6.5L’État partie rejette l’allégation de l’auteur selon laquelle le conseil des parties civiles était le même que celui de l’ordre national des chirurgiens-dentistes, et concernant la nécessité pour lui de produire quatre mémoires en défense distincts. Il souligne que ces circonstances ne sont pas de nature à violer son droit à un procès équitable, les parties restant libres de saisir seules ou collectivement le tribunal correctionnel et de se faire assister par le conseil de leur choix.
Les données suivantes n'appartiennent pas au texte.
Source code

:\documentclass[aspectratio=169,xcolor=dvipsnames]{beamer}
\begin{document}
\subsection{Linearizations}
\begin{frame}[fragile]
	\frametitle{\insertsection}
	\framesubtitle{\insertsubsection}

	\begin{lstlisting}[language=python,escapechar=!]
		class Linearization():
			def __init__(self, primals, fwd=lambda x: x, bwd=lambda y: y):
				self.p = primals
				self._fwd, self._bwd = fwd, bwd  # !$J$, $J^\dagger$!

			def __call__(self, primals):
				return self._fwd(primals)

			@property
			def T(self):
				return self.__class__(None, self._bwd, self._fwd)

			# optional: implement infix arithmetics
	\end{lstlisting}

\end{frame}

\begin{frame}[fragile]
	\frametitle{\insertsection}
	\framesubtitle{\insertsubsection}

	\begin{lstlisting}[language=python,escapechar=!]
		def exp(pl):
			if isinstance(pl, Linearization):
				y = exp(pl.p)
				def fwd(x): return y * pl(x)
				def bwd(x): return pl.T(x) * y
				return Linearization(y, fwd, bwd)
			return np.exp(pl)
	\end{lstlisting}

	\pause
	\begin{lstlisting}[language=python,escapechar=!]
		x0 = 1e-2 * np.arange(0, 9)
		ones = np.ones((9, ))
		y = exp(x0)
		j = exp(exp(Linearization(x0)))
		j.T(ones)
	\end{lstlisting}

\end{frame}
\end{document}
L’État partie note que rien dans le dossier ne permet d’établir que les juridictions nationales auraient manqué d’indépendance ou d’impartialité dans le traitement de la procédure.

6.6En ce qui concerne la prétendue erreur dans l’appréciation des faits, l’État partie souligne que l’auteur se contente de remettre en cause l’appréciation des juridictions nationales sans démontrer en quoi les décisions rendues dans la procédure le concernant seraient « manifestement entachées d’erreur », c’est-à-dire que non seulement les juridictions nationales auraient commis une erreur dans l’appréciation des éléments de fait, mais cette erreur serait par ailleurs parfaitement évidente. L’État partie soutient que la cour d’appel de Paris n’a ni déformé les propos de l’auteur, ni ajouté des éléments qui y étaient étrangers, mais qu’elle s’est appuyée sur les « éléments extrinsèques » permettant de donner au texte incriminé son véritable sens. Il ajoute que des passages dans la communication de l’auteur tels « des voyages de simple villégiature » ou « un voyage d’agrément en “conférence” » font déduire que, selon l’auteur, la conférence de La Baule n’était que le maquillage d’un voyage d’agrément, confortant ainsi l’analyse de la cour d’appel de Paris.

6.7L’État partie soutient que les juridictions nationales n’ont pas non plus commis d’erreur manifeste quand elles ont jugé diffamatoires les propos de l’auteur sur l’utilisation des cotisations ordinales, en ce que ces derniers imputaient aux membres du Conseil national de l’ordre national des chirurgiens-dentistes l’infraction d’abus de confiance. L’État partie estime que, comme l’a relevé la cour d’appel de Paris, l’auteur a reproché aux membres du Conseil d’avoir organiséun détournement de fonds issus des cotisations ordinales à des fins contraires à leur destination et d’en avoir bénéficié, ce qui caractérise l’infraction pénale d’abus de confiance. L’État partie ajoute que l’auteur a d’autant moins de légitimité à affirmer que la cour d’appel de Paris a rajouté à ses propos qu’il a lui-même déposé, le 26 février 2008, une plainte pour abus de confiance en raison de l’utilisation suspecte des cotisations ordinales pour le financement de la conférence de La Baule en octobre 2005.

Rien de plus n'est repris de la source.